The single px measurement is unrealiable because of the sub-pixel rendering technology. Across different device sizes with their respective aspect ratios and resolutions, we then subject ourselves to “pixel-accurate” design. It’s simply impossible and not accurate to our idea of “pixel accuracy” when taking into account this integration. Although, there is a hidden and subtle benefit. More on this later.
Accessbility & Adhering to Proportional Design
Our browsers are responsive by default. Practically speaking, our usage of px then goes against the grain of designing as guides for the browser. We are saying to the browser, “Hey, this is not right. Let me fix it. I am your usurper. Accept me.”
Users have access to modifying how big their default font-size should be in browser settings.

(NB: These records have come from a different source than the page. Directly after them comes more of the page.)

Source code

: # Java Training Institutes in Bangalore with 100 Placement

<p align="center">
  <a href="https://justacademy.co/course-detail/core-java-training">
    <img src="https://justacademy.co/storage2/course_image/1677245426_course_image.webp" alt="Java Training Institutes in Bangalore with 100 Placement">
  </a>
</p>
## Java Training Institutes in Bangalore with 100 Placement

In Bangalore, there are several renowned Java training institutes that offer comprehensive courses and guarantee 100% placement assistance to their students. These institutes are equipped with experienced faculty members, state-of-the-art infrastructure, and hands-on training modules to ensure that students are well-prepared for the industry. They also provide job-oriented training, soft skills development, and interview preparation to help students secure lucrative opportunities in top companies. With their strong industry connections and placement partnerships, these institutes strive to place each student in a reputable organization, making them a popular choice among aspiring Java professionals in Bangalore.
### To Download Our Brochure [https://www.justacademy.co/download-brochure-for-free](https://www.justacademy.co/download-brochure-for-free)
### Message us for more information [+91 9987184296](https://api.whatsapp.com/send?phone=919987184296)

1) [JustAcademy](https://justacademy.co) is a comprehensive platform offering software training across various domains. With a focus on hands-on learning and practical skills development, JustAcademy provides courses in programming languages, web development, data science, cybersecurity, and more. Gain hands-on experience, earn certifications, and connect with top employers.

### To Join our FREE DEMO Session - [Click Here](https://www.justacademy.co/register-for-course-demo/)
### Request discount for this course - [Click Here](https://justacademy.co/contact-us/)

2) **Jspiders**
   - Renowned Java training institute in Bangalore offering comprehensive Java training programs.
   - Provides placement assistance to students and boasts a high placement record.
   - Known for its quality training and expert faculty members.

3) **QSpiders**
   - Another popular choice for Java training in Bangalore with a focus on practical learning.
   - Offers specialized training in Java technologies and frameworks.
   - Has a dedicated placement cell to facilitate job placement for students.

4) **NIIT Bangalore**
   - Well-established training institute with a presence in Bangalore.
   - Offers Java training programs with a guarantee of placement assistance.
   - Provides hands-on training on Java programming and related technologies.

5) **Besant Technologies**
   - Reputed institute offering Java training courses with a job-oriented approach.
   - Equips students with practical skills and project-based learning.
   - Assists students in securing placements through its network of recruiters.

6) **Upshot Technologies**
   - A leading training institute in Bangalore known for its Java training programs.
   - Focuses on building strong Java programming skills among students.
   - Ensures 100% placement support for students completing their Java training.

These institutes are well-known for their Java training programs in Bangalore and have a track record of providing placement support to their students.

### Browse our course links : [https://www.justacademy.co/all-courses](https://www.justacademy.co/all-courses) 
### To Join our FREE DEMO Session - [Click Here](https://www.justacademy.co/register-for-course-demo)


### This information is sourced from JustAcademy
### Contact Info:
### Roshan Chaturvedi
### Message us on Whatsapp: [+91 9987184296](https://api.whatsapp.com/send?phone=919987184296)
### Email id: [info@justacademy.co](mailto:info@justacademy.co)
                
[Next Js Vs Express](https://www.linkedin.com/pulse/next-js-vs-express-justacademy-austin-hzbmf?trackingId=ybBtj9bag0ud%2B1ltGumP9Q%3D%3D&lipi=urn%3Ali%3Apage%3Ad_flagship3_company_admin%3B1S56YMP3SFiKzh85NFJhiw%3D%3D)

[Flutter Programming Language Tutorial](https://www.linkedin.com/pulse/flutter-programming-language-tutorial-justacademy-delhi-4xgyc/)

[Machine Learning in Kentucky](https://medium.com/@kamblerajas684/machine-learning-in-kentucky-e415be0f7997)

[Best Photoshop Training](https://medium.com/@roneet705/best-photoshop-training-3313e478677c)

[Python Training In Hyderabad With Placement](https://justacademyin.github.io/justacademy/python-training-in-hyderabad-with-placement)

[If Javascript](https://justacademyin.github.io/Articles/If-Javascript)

When we use px we override that choice. Even with full page zoom support, our designs should be steering the browser to it’s own decisiveness.
The solution to adhere to proportional design is through the usage of rem, em, ex, and ch because all are relative units of measurement. This means that all work with the users preference of their default font size (whether that’s through their Operating System (OS) or via the browser). These units are then pillars of proportional design because they don’t interrupt base functionality within the browser. Whatever process the browser takes to display our units, we know it won’t be “pixel perfect” but we also know we are really close.
Relativity in-depth
When we use rem units (16px when converted) we are saying, “whatever size the parent is, multiply it by number here”. The default styling of elements like our p element in the browser are largely responsive by default because of this very design.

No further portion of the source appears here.